The task →
Return the data below in full. Keep each character unchanged.

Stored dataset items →
>>>>
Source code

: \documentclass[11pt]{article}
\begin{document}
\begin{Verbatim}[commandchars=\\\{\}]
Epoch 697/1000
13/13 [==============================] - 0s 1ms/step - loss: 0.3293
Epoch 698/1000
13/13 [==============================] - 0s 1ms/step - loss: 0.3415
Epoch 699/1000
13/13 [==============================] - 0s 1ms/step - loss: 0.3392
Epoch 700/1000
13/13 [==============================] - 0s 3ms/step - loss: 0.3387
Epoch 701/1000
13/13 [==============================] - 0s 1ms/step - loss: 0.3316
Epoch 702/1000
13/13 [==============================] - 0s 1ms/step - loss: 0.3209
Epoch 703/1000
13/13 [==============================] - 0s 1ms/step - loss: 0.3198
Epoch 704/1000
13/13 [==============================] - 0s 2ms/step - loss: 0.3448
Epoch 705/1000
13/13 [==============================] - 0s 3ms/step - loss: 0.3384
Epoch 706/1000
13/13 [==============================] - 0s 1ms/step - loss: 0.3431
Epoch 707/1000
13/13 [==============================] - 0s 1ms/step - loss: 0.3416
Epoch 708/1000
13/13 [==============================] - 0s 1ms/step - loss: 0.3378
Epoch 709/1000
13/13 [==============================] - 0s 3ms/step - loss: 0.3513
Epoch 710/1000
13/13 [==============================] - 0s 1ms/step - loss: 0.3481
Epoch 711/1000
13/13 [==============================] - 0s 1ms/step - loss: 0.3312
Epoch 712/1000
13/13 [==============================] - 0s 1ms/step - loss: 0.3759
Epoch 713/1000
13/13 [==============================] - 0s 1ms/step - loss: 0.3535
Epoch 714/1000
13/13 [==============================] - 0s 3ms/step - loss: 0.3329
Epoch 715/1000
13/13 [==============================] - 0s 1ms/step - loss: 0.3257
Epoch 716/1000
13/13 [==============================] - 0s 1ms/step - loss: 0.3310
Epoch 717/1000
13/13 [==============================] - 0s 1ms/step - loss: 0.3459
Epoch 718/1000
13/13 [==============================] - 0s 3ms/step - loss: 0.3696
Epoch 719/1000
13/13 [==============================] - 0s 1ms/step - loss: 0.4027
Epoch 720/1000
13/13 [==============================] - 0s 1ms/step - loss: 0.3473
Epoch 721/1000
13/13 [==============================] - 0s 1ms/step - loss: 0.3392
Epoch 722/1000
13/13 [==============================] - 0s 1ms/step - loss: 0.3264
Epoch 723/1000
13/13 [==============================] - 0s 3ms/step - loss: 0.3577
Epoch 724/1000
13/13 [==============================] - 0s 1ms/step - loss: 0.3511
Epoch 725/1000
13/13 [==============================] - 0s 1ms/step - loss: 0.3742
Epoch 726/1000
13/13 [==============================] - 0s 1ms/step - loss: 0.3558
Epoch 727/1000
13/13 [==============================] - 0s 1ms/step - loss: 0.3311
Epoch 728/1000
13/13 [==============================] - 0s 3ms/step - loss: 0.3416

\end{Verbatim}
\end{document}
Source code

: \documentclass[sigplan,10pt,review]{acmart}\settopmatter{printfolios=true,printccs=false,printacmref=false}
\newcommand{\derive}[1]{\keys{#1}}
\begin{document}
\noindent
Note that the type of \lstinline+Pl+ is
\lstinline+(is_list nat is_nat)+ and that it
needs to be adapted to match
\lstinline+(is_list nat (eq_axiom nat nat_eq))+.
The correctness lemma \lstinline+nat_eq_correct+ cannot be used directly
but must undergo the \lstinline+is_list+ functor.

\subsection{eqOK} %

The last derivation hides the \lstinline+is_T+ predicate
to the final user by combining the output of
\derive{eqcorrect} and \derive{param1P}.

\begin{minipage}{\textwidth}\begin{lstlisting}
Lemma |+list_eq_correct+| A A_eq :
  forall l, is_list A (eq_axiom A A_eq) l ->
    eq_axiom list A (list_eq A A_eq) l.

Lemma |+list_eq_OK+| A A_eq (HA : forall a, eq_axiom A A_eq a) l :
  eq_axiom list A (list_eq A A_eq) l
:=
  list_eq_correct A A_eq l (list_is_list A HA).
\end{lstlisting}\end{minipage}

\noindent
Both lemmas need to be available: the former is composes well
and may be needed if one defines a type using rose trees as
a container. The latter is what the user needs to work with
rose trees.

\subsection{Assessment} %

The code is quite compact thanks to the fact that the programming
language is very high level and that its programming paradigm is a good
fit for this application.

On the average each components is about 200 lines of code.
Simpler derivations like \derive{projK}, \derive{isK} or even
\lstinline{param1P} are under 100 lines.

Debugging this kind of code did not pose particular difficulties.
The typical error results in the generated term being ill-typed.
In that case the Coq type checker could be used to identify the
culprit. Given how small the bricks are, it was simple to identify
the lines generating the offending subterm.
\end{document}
<<<<
Exercise output →
Source code

: \documentclass[11pt]{article}
\begin{document}
\begin{Verbatim}[commandchars=\\\{\}]
Epoch 697/1000
13/13 [==============================] - 0s 1ms/step - loss: 0.3293
Epoch 698/1000
13/13 [==============================] - 0s 1ms/step - loss: 0.3415
Epoch 699/1000
13/13 [==============================] - 0s 1ms/step - loss: 0.3392
Epoch 700/1000
13/13 [==============================] - 0s 3ms/step - loss: 0.3387
Epoch 701/1000
13/13 [==============================] - 0s 1ms/step - loss: 0.3316
Epoch 702/1000
13/13 [==============================] - 0s 1ms/step - loss: 0.3209
Epoch 703/1000
13/13 [==============================] - 0s 1ms/step - loss: 0.3198
Epoch 704/1000
13/13 [==============================] - 0s 2ms/step - loss: 0.3448
Epoch 705/1000
13/13 [==============================] - 0s 3ms/step - loss: 0.3384
Epoch 706/1000
13/13 [==============================] - 0s 1ms/step - loss: 0.3431
Epoch 707/1000
13/13 [==============================] - 0s 1ms/step - loss: 0.3416
Epoch 708/1000
13/13 [==============================] - 0s 1ms/step - loss: 0.3378
Epoch 709/1000
13/13 [==============================] - 0s 3ms/step - loss: 0.3513
Epoch 710/1000
13/13 [==============================] - 0s 1ms/step - loss: 0.3481
Epoch 711/1000
13/13 [==============================] - 0s 1ms/step - loss: 0.3312
Epoch 712/1000
13/13 [==============================] - 0s 1ms/step - loss: 0.3759
Epoch 713/1000
13/13 [==============================] - 0s 1ms/step - loss: 0.3535
Epoch 714/1000
13/13 [==============================] - 0s 3ms/step - loss: 0.3329
Epoch 715/1000
13/13 [==============================] - 0s 1ms/step - loss: 0.3257
Epoch 716/1000
13/13 [==============================] - 0s 1ms/step - loss: 0.3310
Epoch 717/1000
13/13 [==============================] - 0s 1ms/step - loss: 0.3459
Epoch 718/1000
13/13 [==============================] - 0s 3ms/step - loss: 0.3696
Epoch 719/1000
13/13 [==============================] - 0s 1ms/step - loss: 0.4027
Epoch 720/1000
13/13 [==============================] - 0s 1ms/step - loss: 0.3473
Epoch 721/1000
13/13 [==============================] - 0s 1ms/step - loss: 0.3392
Epoch 722/1000
13/13 [==============================] - 0s 1ms/step - loss: 0.3264
Epoch 723/1000
13/13 [==============================] - 0s 3ms/step - loss: 0.3577
Epoch 724/1000
13/13 [==============================] - 0s 1ms/step - loss: 0.3511
Epoch 725/1000
13/13 [==============================] - 0s 1ms/step - loss: 0.3742
Epoch 726/1000
13/13 [==============================] - 0s 1ms/step - loss: 0.3558
Epoch 727/1000
13/13 [==============================] - 0s 1ms/step - loss: 0.3311
Epoch 728/1000
13/13 [==============================] - 0s 3ms/step - loss: 0.3416

\end{Verbatim}
\end{document}
Source code

: \documentclass[sigplan,10pt,review]{acmart}\settopmatter{printfolios=true,printccs=false,printacmref=false}
\newcommand{\derive}[1]{\keys{#1}}
\begin{document}
\noindent
Note that the type of \lstinline+Pl+ is
\lstinline+(is_list nat is_nat)+ and that it
needs to be adapted to match
\lstinline+(is_list nat (eq_axiom nat nat_eq))+.
The correctness lemma \lstinline+nat_eq_correct+ cannot be used directly
but must undergo the \lstinline+is_list+ functor.

\subsection{eqOK} %

The last derivation hides the \lstinline+is_T+ predicate
to the final user by combining the output of
\derive{eqcorrect} and \derive{param1P}.

\begin{minipage}{\textwidth}\begin{lstlisting}
Lemma |+list_eq_correct+| A A_eq :
  forall l, is_list A (eq_axiom A A_eq) l ->
    eq_axiom list A (list_eq A A_eq) l.

Lemma |+list_eq_OK+| A A_eq (HA : forall a, eq_axiom A A_eq a) l :
  eq_axiom list A (list_eq A A_eq) l
:=
  list_eq_correct A A_eq l (list_is_list A HA).
\end{lstlisting}\end{minipage}

\noindent
Both lemmas need to be available: the former is composes well
and may be needed if one defines a type using rose trees as
a container. The latter is what the user needs to work with
rose trees.

\subsection{Assessment} %

The code is quite compact thanks to the fact that the programming
language is very high level and that its programming paradigm is a good
fit for this application.

On the average each components is about 200 lines of code.
Simpler derivations like \derive{projK}, \derive{isK} or even
\lstinline{param1P} are under 100 lines.

Debugging this kind of code did not pose particular difficulties.
The typical error results in the generated term being ill-typed.
In that case the Coq type checker could be used to identify the
culprit. Given how small the bricks are, it was simple to identify
the lines generating the offending subterm.
\end{document}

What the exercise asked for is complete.